Record excerpts START

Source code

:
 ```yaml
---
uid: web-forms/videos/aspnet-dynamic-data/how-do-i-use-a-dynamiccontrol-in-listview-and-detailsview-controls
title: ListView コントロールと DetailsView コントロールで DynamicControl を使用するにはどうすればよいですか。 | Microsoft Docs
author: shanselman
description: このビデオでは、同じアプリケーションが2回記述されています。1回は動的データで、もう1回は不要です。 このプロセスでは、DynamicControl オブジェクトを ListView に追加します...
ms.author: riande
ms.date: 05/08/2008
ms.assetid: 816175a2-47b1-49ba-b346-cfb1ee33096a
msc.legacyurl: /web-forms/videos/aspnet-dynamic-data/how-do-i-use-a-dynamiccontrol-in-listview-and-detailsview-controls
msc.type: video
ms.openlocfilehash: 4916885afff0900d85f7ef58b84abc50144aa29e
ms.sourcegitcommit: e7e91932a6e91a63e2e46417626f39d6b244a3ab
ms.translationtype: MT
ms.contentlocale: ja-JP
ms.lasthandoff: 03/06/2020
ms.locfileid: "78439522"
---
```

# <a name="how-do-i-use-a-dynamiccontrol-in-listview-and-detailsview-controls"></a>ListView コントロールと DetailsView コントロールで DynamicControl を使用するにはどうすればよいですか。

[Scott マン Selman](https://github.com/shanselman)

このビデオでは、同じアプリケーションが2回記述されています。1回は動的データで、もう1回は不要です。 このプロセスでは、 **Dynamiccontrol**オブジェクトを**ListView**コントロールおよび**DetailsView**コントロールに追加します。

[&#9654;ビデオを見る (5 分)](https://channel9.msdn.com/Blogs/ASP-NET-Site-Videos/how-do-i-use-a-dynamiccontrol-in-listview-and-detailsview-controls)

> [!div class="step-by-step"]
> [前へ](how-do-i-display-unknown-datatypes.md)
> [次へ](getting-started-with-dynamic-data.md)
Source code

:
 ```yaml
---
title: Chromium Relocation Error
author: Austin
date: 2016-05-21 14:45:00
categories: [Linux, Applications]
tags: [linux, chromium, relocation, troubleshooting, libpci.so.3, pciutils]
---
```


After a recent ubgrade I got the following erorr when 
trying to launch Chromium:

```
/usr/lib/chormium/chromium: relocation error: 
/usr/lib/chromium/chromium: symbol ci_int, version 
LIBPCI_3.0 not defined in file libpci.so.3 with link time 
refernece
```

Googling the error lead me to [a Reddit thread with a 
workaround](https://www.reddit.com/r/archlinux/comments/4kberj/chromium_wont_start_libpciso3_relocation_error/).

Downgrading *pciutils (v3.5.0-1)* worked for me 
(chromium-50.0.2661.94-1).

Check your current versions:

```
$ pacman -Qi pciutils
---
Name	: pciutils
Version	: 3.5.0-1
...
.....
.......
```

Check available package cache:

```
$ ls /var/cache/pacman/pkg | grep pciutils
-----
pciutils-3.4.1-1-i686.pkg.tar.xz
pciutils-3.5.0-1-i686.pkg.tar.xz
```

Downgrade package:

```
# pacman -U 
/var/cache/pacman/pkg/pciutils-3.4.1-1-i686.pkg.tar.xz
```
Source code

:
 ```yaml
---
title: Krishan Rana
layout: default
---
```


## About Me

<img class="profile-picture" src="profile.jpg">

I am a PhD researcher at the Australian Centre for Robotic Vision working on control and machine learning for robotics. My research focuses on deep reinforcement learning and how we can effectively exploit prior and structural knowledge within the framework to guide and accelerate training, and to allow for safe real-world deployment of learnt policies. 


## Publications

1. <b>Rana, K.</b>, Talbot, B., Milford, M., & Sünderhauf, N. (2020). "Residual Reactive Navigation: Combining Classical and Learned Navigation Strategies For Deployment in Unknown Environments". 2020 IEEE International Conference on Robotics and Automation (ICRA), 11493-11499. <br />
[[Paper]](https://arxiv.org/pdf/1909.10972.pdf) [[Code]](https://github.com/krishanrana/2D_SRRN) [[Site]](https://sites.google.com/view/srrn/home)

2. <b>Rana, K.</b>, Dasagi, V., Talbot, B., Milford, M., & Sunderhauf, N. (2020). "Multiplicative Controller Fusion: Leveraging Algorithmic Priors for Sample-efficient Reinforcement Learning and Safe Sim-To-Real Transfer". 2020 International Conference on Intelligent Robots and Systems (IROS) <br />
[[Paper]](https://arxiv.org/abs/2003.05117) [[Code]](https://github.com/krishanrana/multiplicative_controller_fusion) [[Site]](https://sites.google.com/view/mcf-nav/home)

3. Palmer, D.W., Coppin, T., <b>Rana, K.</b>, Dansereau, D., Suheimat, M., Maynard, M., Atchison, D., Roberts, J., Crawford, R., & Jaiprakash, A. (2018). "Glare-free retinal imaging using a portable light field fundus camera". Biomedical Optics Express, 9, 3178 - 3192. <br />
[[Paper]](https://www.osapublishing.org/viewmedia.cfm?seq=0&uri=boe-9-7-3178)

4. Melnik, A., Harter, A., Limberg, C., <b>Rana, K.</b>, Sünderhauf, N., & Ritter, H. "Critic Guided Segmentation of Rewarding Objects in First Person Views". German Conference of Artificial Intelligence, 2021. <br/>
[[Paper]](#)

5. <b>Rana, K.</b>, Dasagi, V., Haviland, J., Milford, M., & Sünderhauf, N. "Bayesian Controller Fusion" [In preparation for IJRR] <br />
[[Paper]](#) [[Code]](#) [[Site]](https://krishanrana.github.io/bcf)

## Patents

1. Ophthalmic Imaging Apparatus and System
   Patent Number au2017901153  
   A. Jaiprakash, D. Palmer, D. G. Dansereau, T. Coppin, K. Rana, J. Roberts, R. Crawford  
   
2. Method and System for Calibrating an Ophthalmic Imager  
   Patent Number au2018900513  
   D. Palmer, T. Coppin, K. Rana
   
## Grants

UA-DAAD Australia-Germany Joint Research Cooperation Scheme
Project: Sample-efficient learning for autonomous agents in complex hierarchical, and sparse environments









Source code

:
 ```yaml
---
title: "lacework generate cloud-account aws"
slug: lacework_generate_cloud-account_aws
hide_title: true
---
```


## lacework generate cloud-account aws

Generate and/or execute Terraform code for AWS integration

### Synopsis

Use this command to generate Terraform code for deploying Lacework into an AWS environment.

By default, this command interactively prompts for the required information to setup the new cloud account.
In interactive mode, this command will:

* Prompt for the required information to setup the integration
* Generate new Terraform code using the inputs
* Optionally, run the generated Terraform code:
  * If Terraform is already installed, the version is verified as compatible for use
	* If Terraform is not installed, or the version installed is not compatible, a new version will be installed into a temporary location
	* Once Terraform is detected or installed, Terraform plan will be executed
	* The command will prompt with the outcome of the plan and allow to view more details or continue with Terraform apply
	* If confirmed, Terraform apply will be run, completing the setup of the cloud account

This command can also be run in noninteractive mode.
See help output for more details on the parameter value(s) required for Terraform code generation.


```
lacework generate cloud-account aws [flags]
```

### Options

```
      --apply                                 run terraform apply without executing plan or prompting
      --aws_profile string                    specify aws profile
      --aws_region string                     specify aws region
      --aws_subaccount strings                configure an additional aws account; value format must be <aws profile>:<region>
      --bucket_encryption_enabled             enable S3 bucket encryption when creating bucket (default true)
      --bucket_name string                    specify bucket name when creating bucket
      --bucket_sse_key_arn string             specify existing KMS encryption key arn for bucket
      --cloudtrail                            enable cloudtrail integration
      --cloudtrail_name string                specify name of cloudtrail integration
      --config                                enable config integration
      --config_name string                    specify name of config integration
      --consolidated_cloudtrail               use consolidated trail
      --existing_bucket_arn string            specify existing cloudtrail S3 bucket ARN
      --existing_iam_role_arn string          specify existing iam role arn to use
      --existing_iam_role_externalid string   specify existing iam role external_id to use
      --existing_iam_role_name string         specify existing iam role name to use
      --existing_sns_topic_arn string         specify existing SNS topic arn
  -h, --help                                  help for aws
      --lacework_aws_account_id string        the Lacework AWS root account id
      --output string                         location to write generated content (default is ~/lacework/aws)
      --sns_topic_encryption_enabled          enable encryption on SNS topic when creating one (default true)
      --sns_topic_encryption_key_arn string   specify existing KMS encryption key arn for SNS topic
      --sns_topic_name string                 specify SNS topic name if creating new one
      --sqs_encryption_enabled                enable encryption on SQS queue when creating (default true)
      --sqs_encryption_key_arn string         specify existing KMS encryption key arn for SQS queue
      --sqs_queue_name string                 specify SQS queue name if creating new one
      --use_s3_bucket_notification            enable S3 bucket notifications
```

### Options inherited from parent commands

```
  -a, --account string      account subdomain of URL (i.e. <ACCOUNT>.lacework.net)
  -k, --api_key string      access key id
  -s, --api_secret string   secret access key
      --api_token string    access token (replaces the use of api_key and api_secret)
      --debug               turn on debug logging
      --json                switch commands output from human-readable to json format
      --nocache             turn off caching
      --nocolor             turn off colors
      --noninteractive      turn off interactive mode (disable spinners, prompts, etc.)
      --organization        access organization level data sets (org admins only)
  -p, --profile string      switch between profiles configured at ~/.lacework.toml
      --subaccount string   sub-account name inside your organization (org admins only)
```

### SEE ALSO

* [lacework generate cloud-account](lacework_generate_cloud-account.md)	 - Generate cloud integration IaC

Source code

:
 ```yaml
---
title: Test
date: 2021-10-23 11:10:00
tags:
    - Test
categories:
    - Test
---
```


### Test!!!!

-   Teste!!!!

Record excerpts END

*Aim of the exercise:* In the entries above, find each line with "true" and list it.

*Exercise answer:*
hide_title: true
      --bucket_encryption_enabled             enable S3 bucket encryption when creating bucket (default true)
      --sns_topic_encryption_enabled          enable encryption on SNS topic when creating one (default true)
      --sqs_encryption_enabled                enable encryption on SQS queue when creating (default true)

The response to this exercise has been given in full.